**WORK REQUEST:** Write out, from the entries below, exactly the lines that run between the lines holding "Part of the" and "the listed requirements.", inclusive, and stop there.

[Saved data entries]
··········
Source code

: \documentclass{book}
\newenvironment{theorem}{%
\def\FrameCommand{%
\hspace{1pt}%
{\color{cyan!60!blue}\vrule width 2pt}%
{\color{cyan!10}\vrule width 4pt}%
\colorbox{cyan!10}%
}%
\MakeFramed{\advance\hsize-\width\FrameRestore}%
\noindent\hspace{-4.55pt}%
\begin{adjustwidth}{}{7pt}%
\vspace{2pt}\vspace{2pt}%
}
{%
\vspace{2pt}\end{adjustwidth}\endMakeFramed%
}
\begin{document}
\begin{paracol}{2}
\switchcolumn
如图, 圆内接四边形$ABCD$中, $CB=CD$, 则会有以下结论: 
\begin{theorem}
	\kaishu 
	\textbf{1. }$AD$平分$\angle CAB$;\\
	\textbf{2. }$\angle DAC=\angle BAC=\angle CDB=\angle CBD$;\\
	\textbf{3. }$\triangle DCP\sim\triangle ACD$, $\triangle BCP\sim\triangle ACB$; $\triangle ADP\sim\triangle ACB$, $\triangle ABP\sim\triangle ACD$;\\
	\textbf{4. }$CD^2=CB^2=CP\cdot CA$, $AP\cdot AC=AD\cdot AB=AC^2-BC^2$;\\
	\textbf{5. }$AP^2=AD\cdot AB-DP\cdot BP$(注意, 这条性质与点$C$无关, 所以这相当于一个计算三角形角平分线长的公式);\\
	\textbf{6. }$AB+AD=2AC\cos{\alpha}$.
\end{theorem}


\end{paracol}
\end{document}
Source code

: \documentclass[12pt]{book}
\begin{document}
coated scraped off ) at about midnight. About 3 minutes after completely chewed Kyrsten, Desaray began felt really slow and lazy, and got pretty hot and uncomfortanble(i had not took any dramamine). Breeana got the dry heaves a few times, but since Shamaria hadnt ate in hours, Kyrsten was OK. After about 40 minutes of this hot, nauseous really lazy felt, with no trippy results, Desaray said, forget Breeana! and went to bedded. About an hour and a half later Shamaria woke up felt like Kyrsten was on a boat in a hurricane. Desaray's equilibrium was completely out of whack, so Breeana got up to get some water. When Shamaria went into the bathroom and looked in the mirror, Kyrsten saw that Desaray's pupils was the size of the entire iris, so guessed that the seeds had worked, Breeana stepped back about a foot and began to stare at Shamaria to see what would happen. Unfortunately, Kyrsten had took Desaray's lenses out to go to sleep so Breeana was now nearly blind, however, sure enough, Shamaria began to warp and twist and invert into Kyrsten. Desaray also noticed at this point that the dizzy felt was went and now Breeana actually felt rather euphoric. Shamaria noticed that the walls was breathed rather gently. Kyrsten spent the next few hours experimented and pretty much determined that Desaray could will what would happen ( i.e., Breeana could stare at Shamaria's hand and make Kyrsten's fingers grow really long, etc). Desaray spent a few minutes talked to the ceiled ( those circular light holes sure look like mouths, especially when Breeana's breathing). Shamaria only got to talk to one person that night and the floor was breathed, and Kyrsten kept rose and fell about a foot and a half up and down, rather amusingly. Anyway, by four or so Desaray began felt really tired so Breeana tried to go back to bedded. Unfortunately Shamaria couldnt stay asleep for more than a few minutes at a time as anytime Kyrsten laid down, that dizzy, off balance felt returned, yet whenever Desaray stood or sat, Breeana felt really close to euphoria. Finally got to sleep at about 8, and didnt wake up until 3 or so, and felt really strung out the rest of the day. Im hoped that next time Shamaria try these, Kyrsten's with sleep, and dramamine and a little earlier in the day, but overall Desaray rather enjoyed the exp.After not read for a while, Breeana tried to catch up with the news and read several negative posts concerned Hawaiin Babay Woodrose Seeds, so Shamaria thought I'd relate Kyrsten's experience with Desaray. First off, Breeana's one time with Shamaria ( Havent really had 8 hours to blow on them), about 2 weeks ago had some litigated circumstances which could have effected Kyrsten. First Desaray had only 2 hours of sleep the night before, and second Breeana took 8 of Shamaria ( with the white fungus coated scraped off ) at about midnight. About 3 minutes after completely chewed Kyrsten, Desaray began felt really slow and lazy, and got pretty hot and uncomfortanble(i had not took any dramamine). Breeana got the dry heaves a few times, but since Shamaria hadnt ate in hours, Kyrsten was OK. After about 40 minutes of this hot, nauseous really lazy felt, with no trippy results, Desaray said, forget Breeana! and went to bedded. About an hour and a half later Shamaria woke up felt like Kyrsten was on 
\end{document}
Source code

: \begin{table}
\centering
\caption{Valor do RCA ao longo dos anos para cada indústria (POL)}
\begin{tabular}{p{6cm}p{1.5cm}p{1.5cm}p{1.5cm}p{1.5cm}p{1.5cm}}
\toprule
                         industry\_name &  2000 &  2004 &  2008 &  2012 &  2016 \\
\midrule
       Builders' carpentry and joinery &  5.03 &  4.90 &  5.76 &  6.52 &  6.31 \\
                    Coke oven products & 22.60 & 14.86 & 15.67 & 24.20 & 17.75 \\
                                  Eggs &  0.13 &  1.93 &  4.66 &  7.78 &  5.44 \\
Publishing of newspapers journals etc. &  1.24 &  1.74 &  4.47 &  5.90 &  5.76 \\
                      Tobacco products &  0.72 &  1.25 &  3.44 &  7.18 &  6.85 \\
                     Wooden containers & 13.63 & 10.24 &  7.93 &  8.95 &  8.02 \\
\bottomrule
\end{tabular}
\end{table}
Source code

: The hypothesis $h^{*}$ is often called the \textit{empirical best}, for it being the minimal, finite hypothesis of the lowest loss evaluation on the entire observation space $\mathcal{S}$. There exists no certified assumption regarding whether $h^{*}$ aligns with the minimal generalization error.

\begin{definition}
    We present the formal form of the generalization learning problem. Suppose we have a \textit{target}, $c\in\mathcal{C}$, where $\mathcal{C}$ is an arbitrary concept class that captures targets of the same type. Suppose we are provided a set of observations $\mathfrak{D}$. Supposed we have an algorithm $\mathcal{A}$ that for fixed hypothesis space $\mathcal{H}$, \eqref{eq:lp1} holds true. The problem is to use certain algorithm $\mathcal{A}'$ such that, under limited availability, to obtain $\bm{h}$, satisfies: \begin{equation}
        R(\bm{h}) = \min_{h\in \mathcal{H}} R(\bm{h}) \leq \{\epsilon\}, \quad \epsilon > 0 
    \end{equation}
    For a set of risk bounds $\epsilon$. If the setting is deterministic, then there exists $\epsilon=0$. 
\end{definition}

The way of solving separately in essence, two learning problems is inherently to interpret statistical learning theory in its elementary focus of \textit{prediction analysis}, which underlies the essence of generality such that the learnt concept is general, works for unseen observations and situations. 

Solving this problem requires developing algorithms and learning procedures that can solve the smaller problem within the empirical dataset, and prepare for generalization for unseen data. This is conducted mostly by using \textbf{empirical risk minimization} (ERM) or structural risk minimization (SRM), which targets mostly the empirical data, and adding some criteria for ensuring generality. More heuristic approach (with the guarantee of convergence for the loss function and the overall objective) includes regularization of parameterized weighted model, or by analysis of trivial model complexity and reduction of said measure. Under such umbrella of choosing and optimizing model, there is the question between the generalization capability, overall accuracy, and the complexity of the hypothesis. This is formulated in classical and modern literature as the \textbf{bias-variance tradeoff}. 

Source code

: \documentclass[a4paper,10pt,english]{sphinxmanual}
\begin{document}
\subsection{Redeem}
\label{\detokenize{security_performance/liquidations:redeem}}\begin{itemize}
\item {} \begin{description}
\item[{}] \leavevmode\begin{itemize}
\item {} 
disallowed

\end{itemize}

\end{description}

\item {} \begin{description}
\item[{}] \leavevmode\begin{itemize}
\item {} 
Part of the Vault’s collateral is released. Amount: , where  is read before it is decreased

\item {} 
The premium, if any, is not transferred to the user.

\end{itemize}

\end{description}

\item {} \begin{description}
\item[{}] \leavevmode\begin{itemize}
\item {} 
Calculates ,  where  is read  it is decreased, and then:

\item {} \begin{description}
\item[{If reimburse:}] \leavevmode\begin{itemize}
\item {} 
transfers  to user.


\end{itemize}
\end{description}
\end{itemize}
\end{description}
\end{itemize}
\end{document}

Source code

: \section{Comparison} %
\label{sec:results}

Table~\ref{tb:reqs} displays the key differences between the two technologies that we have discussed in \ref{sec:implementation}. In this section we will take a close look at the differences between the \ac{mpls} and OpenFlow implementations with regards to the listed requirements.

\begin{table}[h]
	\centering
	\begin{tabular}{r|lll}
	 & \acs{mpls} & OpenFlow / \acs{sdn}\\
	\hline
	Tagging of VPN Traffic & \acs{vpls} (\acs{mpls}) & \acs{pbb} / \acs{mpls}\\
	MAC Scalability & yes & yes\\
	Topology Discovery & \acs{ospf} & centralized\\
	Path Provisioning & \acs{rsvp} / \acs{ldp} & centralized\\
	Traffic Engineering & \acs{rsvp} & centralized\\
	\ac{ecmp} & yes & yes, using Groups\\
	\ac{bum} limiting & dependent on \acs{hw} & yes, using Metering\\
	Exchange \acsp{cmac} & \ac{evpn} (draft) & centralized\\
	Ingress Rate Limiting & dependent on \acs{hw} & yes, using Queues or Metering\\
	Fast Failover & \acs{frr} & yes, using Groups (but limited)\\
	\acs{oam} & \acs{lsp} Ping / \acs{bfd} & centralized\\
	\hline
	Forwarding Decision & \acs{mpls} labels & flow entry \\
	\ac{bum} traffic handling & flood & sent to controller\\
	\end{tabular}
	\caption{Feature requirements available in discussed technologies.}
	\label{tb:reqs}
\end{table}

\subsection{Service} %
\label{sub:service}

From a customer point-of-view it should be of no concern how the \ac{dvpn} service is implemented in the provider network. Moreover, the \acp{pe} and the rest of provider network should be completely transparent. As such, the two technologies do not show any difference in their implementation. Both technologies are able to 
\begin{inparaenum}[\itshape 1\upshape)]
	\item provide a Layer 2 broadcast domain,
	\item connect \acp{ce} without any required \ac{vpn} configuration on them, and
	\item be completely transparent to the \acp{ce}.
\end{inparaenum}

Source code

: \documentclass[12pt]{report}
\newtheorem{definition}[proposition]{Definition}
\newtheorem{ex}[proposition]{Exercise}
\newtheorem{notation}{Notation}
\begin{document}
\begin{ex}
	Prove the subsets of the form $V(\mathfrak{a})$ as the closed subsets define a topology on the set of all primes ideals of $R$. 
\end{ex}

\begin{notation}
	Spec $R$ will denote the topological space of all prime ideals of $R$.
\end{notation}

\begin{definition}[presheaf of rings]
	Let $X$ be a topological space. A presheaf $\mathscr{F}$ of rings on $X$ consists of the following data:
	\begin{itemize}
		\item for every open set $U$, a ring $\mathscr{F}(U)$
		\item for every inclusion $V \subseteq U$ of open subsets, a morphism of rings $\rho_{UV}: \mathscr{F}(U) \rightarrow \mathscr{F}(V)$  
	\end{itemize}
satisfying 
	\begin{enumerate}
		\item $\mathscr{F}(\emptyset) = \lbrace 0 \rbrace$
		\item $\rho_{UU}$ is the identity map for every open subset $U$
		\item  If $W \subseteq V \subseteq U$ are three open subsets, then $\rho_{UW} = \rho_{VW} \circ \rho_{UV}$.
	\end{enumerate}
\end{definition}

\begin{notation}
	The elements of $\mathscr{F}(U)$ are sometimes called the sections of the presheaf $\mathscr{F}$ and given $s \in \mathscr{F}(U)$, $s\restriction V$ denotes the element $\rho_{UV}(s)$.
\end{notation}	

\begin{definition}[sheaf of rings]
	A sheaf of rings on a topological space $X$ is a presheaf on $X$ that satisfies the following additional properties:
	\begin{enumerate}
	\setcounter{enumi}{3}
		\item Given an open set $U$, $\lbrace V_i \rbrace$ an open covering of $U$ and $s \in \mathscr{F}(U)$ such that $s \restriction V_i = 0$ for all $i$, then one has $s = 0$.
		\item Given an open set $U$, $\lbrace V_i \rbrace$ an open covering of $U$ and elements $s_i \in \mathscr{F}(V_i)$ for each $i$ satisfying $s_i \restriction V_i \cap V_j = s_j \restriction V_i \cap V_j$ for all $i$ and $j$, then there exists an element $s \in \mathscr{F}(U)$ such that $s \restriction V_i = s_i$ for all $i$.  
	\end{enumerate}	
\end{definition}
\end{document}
··········
**EXERCISE OUTPUT:**
Part of the Vault’s collateral is released. Amount: , where  is read before it is decreased

\item {} 
The premium, if any, is not transferred to the user.

\end{itemize}

\end{description}

\item {} \begin{description}
\item[{}] \leavevmode\begin{itemize}
\item {} 
Calculates ,  where  is read  it is decreased, and then:

\item {} \begin{description}
\item[{If reimburse:}] \leavevmode\begin{itemize}
\item {} 
transfers  to user.


\end{itemize}
\end{description}
\end{itemize}
\end{description}
\end{itemize}
\end{document}

Source code

: \section{Comparison} %
\label{sec:results}

Table~\ref{tb:reqs} displays the key differences between the two technologies that we have discussed in \ref{sec:implementation}. In this section we will take a close look at the differences between the \ac{mpls} and OpenFlow implementations with regards to the listed requirements.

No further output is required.